I read a few chapters from a book, then move on to another, a dozen or two per day, e-books and real, but not always the same books day to day. Others are confused when I explain my reading habits, but I never get confused about who's who or what's happened when I return for another few chapters, even if some days or weeks have elapsed since my last trip into that fictional realm. Yes, fiction is not at all like real life, where I find myself confused most of the time.

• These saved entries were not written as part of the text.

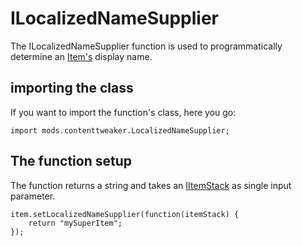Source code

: # ILocalizedNameSupplier

The ILocalizedNameSupplier function is used to programmatically determine an [Item's](/Mods/ContentTweaker/Vanilla/Creatable_Content/Item/) display name.

## importing the class

If you want to import the function's class, here you go:

```zenscript
import mods.contenttweaker.LocalizedNameSupplier;
```

## The function setup

The function returns a string and takes an [IItemStack](/Vanilla/Items/IItemStack/) as single input parameter.

```zenscript
item.setLocalizedNameSupplier(function(itemStack) {
    return "mySuperItem";
});
```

My only rule is not to read two books by the same author at the "same" time. Recently, I found myself reading two books by different authors, Beware of the Dog (A Virginia and Felix Mystery) by E.X. Ferrars and Twice in a Blue Moon (An Inspector Henry Tibbett Mystery) by Patricia Moyes. Both books are set in England and both are murder mysteries, but Beware of the Dog is an amateur detective mystery, told by Virginia of her sleuthing husband (estranged and not entirely trustworthy), while Twice in a Blue Moon is a police procedural, even if the point of view is that of a character slightly removed from the actual investigation. What tied the books together and what set me to pondering was their theme. Both involve inheritances and long-separated cousins. I won't reveal spoilers in case you want to read the books (both are excellent), but let's just say that when it comes to cousins, blood may not be thicker than water. I thought back over other books and stories I've read, films and television shows I've seen, and realized that when it comes to crime fiction it pays to be wary of one's cousins.

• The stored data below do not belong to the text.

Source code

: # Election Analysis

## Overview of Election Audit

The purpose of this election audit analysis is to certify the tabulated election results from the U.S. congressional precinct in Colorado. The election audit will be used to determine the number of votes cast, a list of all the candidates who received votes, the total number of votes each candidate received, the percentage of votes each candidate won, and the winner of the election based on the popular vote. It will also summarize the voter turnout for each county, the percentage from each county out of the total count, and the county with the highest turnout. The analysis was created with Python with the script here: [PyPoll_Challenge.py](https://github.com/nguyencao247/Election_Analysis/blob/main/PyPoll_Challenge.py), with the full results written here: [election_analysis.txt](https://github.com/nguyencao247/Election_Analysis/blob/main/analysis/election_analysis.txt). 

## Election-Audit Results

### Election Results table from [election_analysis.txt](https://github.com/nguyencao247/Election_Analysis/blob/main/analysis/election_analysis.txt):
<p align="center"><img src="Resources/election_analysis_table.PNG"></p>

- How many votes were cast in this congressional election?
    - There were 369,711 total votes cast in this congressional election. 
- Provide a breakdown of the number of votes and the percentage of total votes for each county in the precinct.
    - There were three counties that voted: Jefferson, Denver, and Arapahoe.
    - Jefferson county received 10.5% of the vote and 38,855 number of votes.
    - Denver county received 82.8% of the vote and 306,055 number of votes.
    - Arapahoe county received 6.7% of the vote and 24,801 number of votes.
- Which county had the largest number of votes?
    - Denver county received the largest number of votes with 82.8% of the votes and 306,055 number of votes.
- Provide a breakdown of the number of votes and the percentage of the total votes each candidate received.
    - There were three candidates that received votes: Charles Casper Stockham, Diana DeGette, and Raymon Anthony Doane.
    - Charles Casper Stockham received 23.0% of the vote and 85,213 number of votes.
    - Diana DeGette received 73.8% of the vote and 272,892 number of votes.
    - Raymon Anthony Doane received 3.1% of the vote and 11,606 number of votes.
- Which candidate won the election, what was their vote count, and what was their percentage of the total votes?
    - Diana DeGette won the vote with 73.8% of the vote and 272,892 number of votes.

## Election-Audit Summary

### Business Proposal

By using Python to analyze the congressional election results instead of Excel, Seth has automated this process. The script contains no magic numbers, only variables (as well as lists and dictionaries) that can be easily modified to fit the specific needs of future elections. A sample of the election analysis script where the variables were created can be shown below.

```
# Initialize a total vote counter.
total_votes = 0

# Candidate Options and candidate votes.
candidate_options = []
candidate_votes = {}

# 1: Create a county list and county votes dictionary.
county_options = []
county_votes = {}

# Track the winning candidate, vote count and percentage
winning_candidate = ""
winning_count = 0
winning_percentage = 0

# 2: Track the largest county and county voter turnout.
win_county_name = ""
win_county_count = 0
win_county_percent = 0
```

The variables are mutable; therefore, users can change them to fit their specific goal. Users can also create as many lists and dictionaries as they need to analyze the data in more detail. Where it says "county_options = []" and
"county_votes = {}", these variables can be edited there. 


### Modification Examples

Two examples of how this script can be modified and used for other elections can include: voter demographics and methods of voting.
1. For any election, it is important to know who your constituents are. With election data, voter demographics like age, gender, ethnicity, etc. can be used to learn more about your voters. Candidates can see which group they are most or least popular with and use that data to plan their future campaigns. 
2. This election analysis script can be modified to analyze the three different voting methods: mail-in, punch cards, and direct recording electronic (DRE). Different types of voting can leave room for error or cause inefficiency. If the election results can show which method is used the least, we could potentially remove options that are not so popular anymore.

Cousins usually don't fare well when they make appearances in crime friction. As you can see from the samples above, some writers just can't resist turning "kissing cousins" into "killing cousins." It's a good thing titles can't be copyrighted. Whenever a cousin turns up in crime fiction, it's a good idea to keep an eye on him, and cousins in such books would be well advised to sleep with one eye open. I'm not sure why mystery writers are so hard on cousins, but it may be because they're not often as close as siblings, sometimes not much better than strangers. It may also speak to motivation because cousins don't seem to find their way back into the fold till money comes into the picture, as in the case of both books that set me thinking about cousins in mystery fiction. Prodigal cousins are dangerous, but murder may be in the offing if you get too many cousins gathered in one place, as in this classic from Douglas Browne:
Considering how often the Grim Reaper visits cousins in mysteries, or how frequently the hidden killer turns out to be long-lost Cousin Roger, whom no has seen since Uncle Darby and Aunt Joan emigrated to Australia years ago, it's odd there is no specific word for killing one's cousin. I was greatly surprised when I searched for such a word and came up short. But I did pick up some grimly fascinating linguistic gems along the way.
Almost all "killing" words end in -cide, from the Latin for "kill." For example, there's suicide, the killing of one's self and homicide, the murder of a person. We also have wives who kill husbands (matricide) and husbands who kill wives (uxorcide), as well as parents who just can't stand the kids anymore (filicide for son or daughter, prolicide for both), deadly siblings (fratricide for killing a brother, sorocide for a sister), and even nepotcide when it comes time to get rid of the not-so-favorite nephew when disinheriting is not enough. A murderous guest or host can do each other in with hospiticide, and you can eliminate that annoying senior citizen in your life with senicide. You can kill bees with apicide, not to be confused with apricide, which is killing a boar. And when I goof around, doing nothing in particular, I'm committing chronicde, killing time. But, as unbelievable as it may seem, there is absolutely no word in the English language for killing one's cousin, so I propose "cognicide," from "cognata," Latin for cousin...or am I guilty of linguicide -- killing language?